Now, this tidbit of information may only apply to the parts of Europe we were roaming last week, but Mike, with his silver hair and Carribean Sea blue eyes seemingly has the word ‘American’ stamped across his forehead in blazing, capital letters.  I, on the other hand,  with my muddied DNA, could be (and in varying degrees, am) almost anything.

I watched as multi-lingual beggars, aggressive street vendors, and other peoples with questionable motives approached him and, in decent English, asked for money, pitched their wares, or attempted their ploys to lure tourists into dark alleys. These are tenacious people who do not take, ‘no,’ for an answer. When walking alone, just as many people made their appeals to me in God-only-knows what languages, but never in English. On our first morning in Rome I realized there was no language in which I could rebuff them that they don’t speak better and could continue their spiel. So I made one up.

Raise your hand if you remember the Ricky-Martin-spawning, Puerto Rican boy band, Menudo. If you don’t, I’ll give you a minute to familiarize yourself.

All caught up? Good. So, Menudo doesn’t sound like a real word, right? With each unwelcomed entreaty, I gave a sympathetic shake of the head and said, “Menudo.” Sometimes I felt a shrug and a, “No, menudo,” was a better response.

I got only baffled looks in response as my accosters retreated. It worked so well that Mike started using it.

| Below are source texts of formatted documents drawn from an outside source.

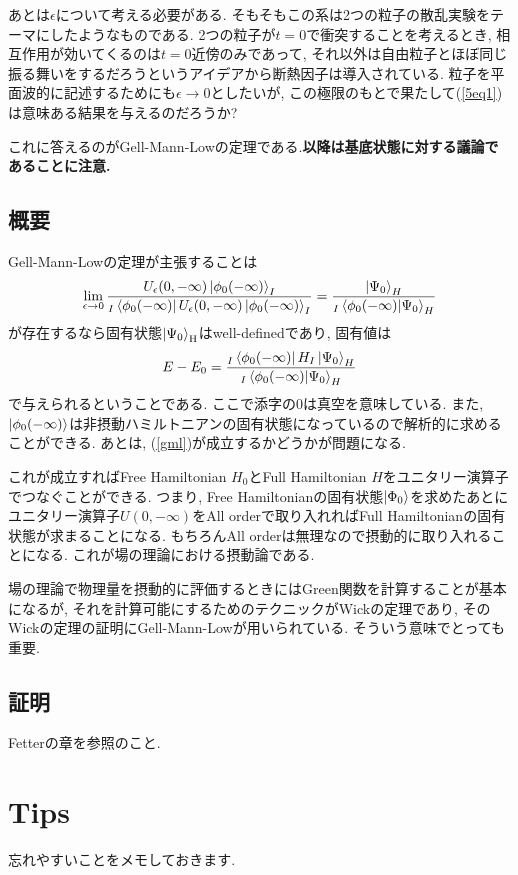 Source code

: \documentclass[10.5pt,a4paper]{jreport}
\begin{document}
あとは$\epsilon$について考える必要がある. そもそもこの系は2つの粒子の散乱実験をテーマにしたようなものである. 2つの粒子が$t = 0$で衝突することを考えるとき, 相互作用が効いてくるのは$t = 0$近傍のみであって, それ以外は自由粒子とほぼ同じ振る舞いをするだろうというアイデアから断熱因子は導入されている. 粒子を平面波的に記述するためにも$\epsilon\rightarrow 0$としたいが, この極限のもとで果たして(\ref{5eq1})は意味ある結果を与えるのだろうか?

これに答えるのがGell-Mann-Lowの定理である.\textbf{以降は基底状態に対する議論であることに注意.}
\subsection{概要}
Gell-Mann-Lowの定理が主張することは
\begin{eqnarray}
  \lim_{\epsilon\rightarrow0}\frac{U_\epsilon(0, -\infty)\ket{\phi_0(-\infty)}_I}{_I\bra{\phi_0(-\infty)}U_\epsilon(0, -\infty)\ket{\phi_0(-\infty)}_I} = \frac{\ket{\Psi_0}_H}{_I\expval{\phi_0(-\infty)|\Psi_0}_H}\label{gml}
\end{eqnarray}
が存在するなら固有状態$\ket{\Psi_0}_{\rm H}$はwell-definedであり, 固有値は
\begin{eqnarray}
  E-E_0 = \frac{_I\bra{\phi_0(-\infty)}H_I\ket{\Psi_0}_H}{_I\expval{\phi_0(-\infty)|\Psi_0}_H}
\end{eqnarray}
で与えられるということである. ここで添字の0は真空を意味している. また, $\ket{\phi_0(-\infty)}$は非摂動ハミルトニアンの固有状態になっているので解析的に求めることができる. あとは, (\ref{gml})が成立するかどうかが問題になる.

これが成立すればFree Hamiltonian $H_0$とFull Hamiltonian $H$をユニタリー演算子でつなぐことができる. つまり, Free Hamiltonianの固有状態$\ket{\Phi_0}$を求めたあとにユニタリー演算子$U(0, -\infty)$をAll orderで取り入れればFull Hamiltonianの固有状態が求まることになる. もちろんAll orderは無理なので摂動的に取り入れることになる. これが場の理論における摂動論である.

場の理論で物理量を摂動的に評価するときにはGreen関数を計算することが基本になるが, それを計算可能にするためのテクニックがWickの定理であり, そのWickの定理の証明にGell-Mann-Lowが用いられている. そういう意味でとっても重要. 
\subsection{証明}
Fetterの章を参照のこと. 
\section{Tips}
忘れやすいことをメモしておきます.
\end{document}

Only once we reached Naples did it occur to me that I might have inadvertently been saying an actual word. How would I know? I turned to Google Translate. Great app; I recommend it for everything from ordering lunch to deciphering graffiti.

“Menduo,” as it turns out, means nothing in Italian. However, “Ma nudo,” which is how it is pronounced, means “but naked.”

So for four days we had been startling street people around Rome.

“Can you spare change?”
But naked.

“Do you need tickets?”
No, but naked.

“Have you any bread?”
No, but naked.

“Selfie sticks, five euro!”
But naked!

“Have you seen my daughter? She’s this tall with brown hair.”
But naked.

I really have no idea what was being asked of me when Mike wasn’t around, telegraphing his Captain America beacon. But, I learned that in dealings with people whom you cannot understand, instead of pretending to speak a language they’ve never heard, it is perhaps more effective to appear insane in a language they know well.

And only now does it occur to me I’ve been doing that for years.